I stumbled on this post

I think this is a better way to go! I can extract the current volume and save it in a variable. Then set new vol, play msg, restore old volume.

alias: Play msg on Kitchen Alexa with volume set and reset
sequence:
  - variables:
      initial-kitchen: "{{ state_attr('media_player.kitchen_original','volume_level') }}"
  - service: media_player.volume_set
    data:
      volume_level: 0.65
    target:
      entity_id: media_player.kitchen_original
  - service: notify.alexa_media_kitchen_original
    data:
      message: "{{ message }}"
  - service: media_player.volume_set
    data:
      volume_level: "{{initial-kitchen}}"
    target:
      entity_id: media_player.kitchen_original

But, The value isn’t being restored for some reason? The template for the volume attribute evaluates correctly in dev tools, so I know that’s right.

That’s how I am doing it. First a little chime on my sonos, then a short wait, then the tts, then the calculated delay length depending on text length - I figured my tts engine speaks at around 150 words per minute

      - service: media_player.play_media
        data:
          media_content_id: /local/jarvis-chime.wav
          media_content_type: music
          announce: true
          extra:
            volume: >-
              {{ states('input_number.jarvis_' + myplayer |
              replace('media_player.','') + '_volume')  }}
        target:
          entity_id: "{{ myplayer }}"
      - delay:
          seconds: 1
      - service: media_player.play_media
        data:
          media_content_type: music
          announce: true
          media_content_id: >-
            media-source://tts/tts.piper?message={{ mymessage  | replace('&',
            'and') }}
          extra:
            volume: >-
              {{ states('input_number.jarvis_' + myplayer |
              replace('media_player.','') + '_volume')  }}
        target:
          entity_id: "{{ myplayer }}"
      - delay:
          seconds: >
            {% set text = mymessage | replace('&', 'and') %} {{ (text.split(' ')
            | length * 60 / 150) | round(0, 'ceil') }} 

This can also be done with the custom integration Chime TTS.
When calling the chime_tts.say service, you can specify the volume you want for the TTS announcement. It will set the volume, play the announcement, and then reset it once the playback ends.

Ok, that’s cool. Looks like you’ve solved this one and put a lot of work into it.

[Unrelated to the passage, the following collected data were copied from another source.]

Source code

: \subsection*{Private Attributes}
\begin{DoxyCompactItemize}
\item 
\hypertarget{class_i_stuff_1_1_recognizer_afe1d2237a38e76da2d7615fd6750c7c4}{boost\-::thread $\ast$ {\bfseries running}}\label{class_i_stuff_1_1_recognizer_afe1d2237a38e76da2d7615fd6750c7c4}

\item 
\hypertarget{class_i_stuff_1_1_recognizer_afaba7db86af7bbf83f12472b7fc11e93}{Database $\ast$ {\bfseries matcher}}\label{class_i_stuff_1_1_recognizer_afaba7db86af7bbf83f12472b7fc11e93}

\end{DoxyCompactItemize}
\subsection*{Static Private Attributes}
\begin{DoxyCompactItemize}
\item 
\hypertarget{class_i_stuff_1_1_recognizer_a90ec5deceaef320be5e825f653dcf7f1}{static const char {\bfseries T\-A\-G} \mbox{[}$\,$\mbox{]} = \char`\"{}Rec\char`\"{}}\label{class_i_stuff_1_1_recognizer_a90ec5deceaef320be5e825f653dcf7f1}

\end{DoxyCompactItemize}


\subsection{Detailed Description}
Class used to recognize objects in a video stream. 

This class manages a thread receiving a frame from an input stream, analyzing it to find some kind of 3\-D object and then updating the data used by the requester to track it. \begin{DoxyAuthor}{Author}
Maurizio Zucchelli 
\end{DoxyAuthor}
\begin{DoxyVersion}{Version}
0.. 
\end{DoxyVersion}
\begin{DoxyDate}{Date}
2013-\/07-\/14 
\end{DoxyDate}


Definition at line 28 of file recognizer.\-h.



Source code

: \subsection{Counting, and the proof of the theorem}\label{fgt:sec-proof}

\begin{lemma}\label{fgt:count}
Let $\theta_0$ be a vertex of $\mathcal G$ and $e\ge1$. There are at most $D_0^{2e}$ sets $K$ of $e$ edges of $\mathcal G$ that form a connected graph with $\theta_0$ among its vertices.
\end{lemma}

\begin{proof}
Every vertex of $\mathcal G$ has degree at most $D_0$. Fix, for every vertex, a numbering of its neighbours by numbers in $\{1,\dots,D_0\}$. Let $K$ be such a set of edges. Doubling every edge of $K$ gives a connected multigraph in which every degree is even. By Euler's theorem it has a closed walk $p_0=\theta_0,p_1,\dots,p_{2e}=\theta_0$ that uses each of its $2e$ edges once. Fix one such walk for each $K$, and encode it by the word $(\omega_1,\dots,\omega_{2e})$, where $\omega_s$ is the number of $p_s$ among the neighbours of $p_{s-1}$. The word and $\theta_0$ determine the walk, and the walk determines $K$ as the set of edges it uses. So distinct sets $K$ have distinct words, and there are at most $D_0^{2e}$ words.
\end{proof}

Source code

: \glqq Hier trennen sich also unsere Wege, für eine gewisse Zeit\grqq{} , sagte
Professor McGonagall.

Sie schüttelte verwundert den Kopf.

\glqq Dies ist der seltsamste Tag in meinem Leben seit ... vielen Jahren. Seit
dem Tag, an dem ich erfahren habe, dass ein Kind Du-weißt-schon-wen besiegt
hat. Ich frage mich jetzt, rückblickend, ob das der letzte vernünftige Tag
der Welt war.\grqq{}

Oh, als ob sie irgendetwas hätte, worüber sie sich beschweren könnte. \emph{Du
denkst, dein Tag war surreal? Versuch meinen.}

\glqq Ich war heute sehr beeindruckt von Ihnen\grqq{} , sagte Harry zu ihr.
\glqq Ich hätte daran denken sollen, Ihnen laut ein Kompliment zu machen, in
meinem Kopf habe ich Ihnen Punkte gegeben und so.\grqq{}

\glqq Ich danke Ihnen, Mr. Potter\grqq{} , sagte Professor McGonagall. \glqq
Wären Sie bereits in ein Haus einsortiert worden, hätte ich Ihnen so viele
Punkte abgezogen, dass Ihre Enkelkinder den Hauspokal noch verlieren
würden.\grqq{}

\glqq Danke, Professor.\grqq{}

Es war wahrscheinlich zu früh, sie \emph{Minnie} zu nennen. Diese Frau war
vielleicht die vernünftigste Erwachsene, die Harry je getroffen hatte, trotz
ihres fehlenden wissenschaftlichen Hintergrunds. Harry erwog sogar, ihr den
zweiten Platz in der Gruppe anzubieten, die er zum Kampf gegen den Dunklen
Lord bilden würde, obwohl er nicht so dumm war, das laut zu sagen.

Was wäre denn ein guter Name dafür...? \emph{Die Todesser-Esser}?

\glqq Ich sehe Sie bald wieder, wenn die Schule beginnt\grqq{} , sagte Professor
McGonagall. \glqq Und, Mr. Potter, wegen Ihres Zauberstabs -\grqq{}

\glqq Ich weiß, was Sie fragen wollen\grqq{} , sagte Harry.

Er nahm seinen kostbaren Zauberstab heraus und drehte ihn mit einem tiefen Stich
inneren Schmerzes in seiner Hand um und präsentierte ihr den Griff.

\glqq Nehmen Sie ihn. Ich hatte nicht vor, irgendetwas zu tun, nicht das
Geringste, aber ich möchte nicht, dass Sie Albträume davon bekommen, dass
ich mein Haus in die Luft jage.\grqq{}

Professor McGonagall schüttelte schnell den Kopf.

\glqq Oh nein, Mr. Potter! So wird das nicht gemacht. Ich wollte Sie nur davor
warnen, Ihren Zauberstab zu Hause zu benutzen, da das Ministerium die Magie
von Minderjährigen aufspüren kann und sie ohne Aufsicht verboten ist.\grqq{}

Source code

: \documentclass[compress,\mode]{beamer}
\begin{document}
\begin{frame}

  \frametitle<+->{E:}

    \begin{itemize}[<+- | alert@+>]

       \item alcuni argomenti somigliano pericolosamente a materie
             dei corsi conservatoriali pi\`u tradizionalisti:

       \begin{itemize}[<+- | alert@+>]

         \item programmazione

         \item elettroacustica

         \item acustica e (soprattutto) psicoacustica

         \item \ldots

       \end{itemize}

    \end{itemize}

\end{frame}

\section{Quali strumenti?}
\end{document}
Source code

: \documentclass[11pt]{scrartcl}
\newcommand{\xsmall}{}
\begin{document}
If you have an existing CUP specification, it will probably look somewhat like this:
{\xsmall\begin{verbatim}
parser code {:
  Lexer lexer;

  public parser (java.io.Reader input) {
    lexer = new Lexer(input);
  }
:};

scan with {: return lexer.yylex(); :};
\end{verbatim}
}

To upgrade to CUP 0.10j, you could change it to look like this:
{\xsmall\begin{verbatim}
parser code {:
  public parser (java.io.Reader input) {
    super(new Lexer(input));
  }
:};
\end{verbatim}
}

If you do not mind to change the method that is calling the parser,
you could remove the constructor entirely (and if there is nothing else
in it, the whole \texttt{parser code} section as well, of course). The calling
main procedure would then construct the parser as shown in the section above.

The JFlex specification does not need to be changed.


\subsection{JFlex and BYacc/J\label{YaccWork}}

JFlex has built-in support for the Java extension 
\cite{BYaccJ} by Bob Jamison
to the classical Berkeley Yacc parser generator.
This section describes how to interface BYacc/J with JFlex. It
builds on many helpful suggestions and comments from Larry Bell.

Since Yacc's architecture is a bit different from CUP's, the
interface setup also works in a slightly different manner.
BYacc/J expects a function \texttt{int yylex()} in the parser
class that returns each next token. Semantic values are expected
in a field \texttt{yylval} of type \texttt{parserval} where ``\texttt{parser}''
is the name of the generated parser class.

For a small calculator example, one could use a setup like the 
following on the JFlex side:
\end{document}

I’ll give it a try as soon as I get my butt outta bed :slight_smile:

Well, the Chime TTS doesn’t look like it works on Alexa.
So I got my script working. I had to add 3 seconds to the time function just to pad it. variable names dont seem to like hyphens…

alias: Play msg on Kitchen Alexa with volume set and reset
sequence:
  - variables:
      initialkitchen: "{{ state_attr('media_player.kitchen_original','volume_level') }}"
  - service: media_player.volume_set
    data:
      volume_level: 0.60
    target:
      entity_id: media_player.kitchen_original
  - service: notify.alexa_media_kitchen_original
    data:
      message: "{{ message }}"
  - delay:
      hours: 0
      minutes: 0
      seconds: |
        {% set text = message | replace('&', 'and') %} {{ (text.split(' ')
           | length * 60 / 150) +3 | round(0, 'ceil') }} 
      milliseconds: 0
  - service: media_player.volume_set
    data:
      volume_level: "{{initialkitchen}}"
    target:
      entity_id: media_player.kitchen_original
1 Like

Perhaps this could work for others.

What i did is use the media_duration property of the speaker entity to set a delay after the message was sent, this prevented messages being cut off when a subsequent message command was issued.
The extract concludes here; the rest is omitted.